05/01/2023
OCTOBER 28TH, 2022
WYRMWOOD: ROAD OF THE DEAD
Directed By KIAH ROCHE-TURNER
Written By KIAH ROCHE-TURNER and TRISTAN ROCHE-TURNER
CAST: Jay Gallagher, Bianca Bradey, Leon Burchill, Keith Agius,
Berynn Schwerdt, Luke McKenzie, Catherine Terracini, Meaganne West.
RT: 98 MIN.
As it goes in a lot of cases dealing with the things I watch, I’d seen the trailers for this, way back when it was first released, and I was impressed, but with the sheer number of movies I have to mull over, it somehow fell between the cracks, so to speak.
Then I got to see a great little asskicker called NEKROTRONIC, and I remembered that the Brothers Roche-Turner had also done WYRMWOOD. So, no better time than October of ’22 to play catch-up!
And was I happy I did! Films like THE SADNESS, TRAIN TO BUSAN and THE NIGHT EATS THE WORLD have recently breathed new, shambling life into the zombie sub-genre, but this was doing it AGES before. It surprised me how this could be coming out just now, and be a smash hit with the right M&P.

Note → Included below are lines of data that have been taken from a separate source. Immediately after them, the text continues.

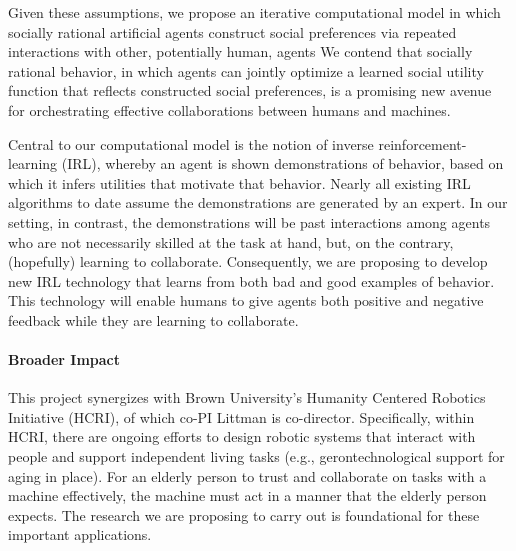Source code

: Given these assumptions, we propose an iterative computational model
in which socially rational artificial agents construct social
preferences via repeated interactions with other, potentially human,
agents 
We contend that socially rational behavior, in which agents
can jointly optimize a learned social utility function that reflects
constructed social preferences, is a promising new avenue for
orchestrating effective collaborations between humans and machines.

Central to our computational model is the notion of inverse
reinforcement-learning (IRL), whereby an agent is shown demonstrations
of behavior, based on which it infers utilities that motivate that
behavior.  Nearly all existing IRL algorithms to date assume the
demonstrations are generated by an expert.  In our setting, in
contrast, the demonstrations will be past interactions among agents
who are not necessarily skilled at the task at hand, but, on the
contrary, (hopefully) learning to collaborate.  Consequently, we are
proposing to develop new IRL technology that learns from
both bad and good examples of behavior.  This technology will enable
humans to give agents both positive and negative feedback while they
are learning to collaborate.




\vspace{\up}
\paragraph{Broader Impact}
%
This project synergizes with Brown University's Humanity Centered
Robotics Initiative (HCRI), of which co-PI Littman is co-director.
Specifically, within HCRI, there are ongoing efforts to design robotic
systems that interact with people and support independent living tasks
(e.g., gerontechnological support for aging in place).  For an elderly
person to trust and collaborate on tasks with a machine effectively,
the machine must act in a manner that the elderly person expects.  The
research we are proposing to carry out is foundational for these
important applications.

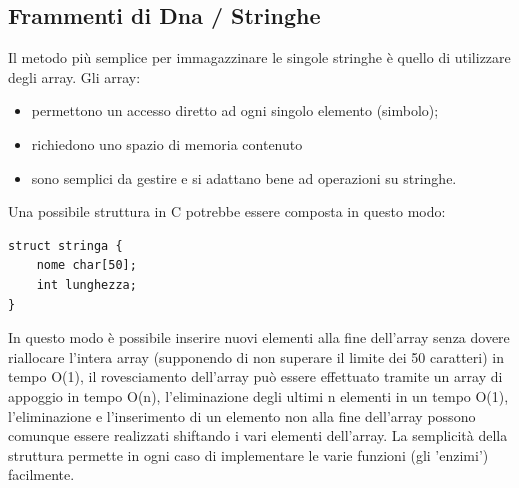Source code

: \documentclass[a4paper,10pt]{article}
\begin{document}
\subsection{Frammenti di Dna / Stringhe}\label{sec:fram}
Il metodo più semplice per immagazzinare le singole stringhe è quello di utilizzare degli array. Gli array:
\begin{itemize}
\item permettono un accesso diretto ad ogni singolo elemento (simbolo);
\item richiedono uno spazio di memoria contenuto
\item sono semplici da gestire e si adattano bene ad operazioni su stringhe. 
\end{itemize}
Una possibile struttura in C potrebbe essere composta in questo modo:
\begin{verbatim}
struct stringa {
    nome char[50];
    int lunghezza;
}
\end{verbatim} In questo modo è possibile inserire nuovi elementi alla fine dell'array senza dovere riallocare l'intera array (supponendo di non superare il limite dei 50 caratteri) in tempo O(1), il rovesciamento dell'array può essere effettuato tramite un array di appoggio in tempo O(n), l'eliminazione degli ultimi n elementi in un tempo O(1), l'eliminazione e l'inserimento di un elemento non alla fine dell'array possono comunque essere realizzati shiftando i vari elementi dell'array. La semplicità della struttura permette in ogni caso di implementare le varie funzioni (gli 'enzimi') facilmente.
\end{document}
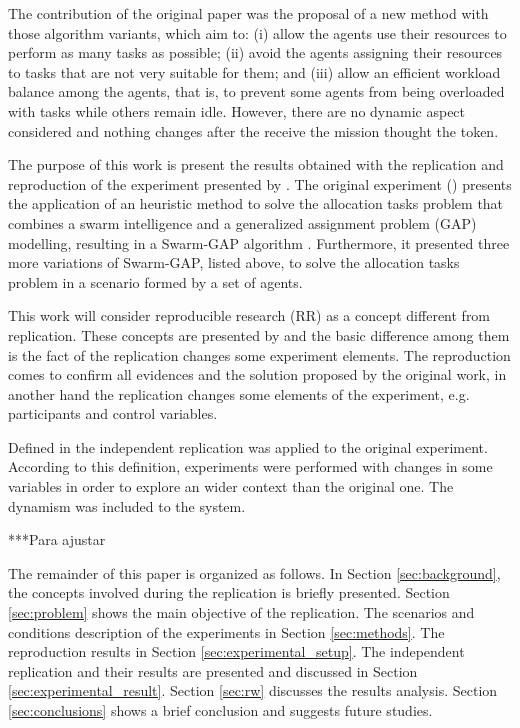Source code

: The contribution of the original paper was the proposal of a new method with those algorithm variants, which aim to: (i) allow the agents use their resources to perform as many tasks as possible; (ii) avoid the agents assigning their resources to tasks that are not very suitable for them; and (iii) allow an efficient workload balance among the agents, that is, to prevent some agents from being overloaded with tasks while others remain idle. However, there are no dynamic aspect considered and nothing changes after the \uavs receive the mission thought the token.

The purpose of this work is present the results obtained with the replication and reproduction of the experiment presented by \cite{MAS07}. The original experiment (\cite{MAS07}) presents the application of an heuristic method to solve the allocation tasks problem that combines a swarm intelligence and a generalized assignment problem (GAP) modelling, resulting in a Swarm-GAP algorithm \cite{ferreira2007swarm}. Furthermore, it presented three more variations of Swarm-GAP, listed above, to solve the allocation tasks problem in a scenario formed by a set of agents.

This work will consider reproducible research (RR) as a concept different from replication. These concepts are presented by \cite{exp02} and the basic difference among them is the fact of the replication changes some experiment elements. The reproduction comes to confirm all evidences and the solution proposed by the original work, in another hand the replication changes some elements of the experiment, e.g. participants and control variables.

Defined in \cite{exp03} the independent replication was applied to the original experiment. According to this definition, experiments were performed with changes in some variables in order to explore an wider context than the original one.  The dynamism was included to the system. 

***Para ajustar

The remainder of this paper is organized as follows. In Section \ref{sec:background}, the concepts involved during the replication is briefly  presented. Section \ref{sec:problem} shows the main objective of the replication. The scenarios and conditions description of the experiments in Section \ref{sec:methods}. The reproduction results in Section \ref{sec:experimental_setup}. The independent replication and their results are presented and discussed in Section \ref{sec:experimental_result}. Section \ref{sec:rw} discusses the results analysis. Section \ref{sec:conclusions} shows a brief conclusion and suggests future studies.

If you haven’t seen it yet, what’s it like? Well, think of what would happen if MAD MAX’S George Miller directed a zombie picture, written by a pre-LORD OF THE RINGS Peter Jackson. Or SHAUN OF THE DEAD’s Edgar Wright.
I swear, this is the fastest 98 minutes I’ve ever spent with a horror film, because once the action starts, it barely lets up for a breather. If you did this as a double with TRAIN TO BUSAN, you’d probably need heart pills!
In the Australian Outback, mechanic Barry (JAY GALLAGHER) witnesses a strange meteor shower with his wife, Annie, (CATHERINE TERRACINI), and daughter, Meaganne (MEAGANNE WEST).
Meanwhile, Barry’s photographer sister, Brooke (BIANCA BRADEY) is hard at work in her studio out in Victoria, with her latest model and assistant, when without warning, the two of them decide to take a break. A ZOMBIE BREAK, where they transform and promptly try to eat Brooke. It’s only by some athletic quick thinking that she survives.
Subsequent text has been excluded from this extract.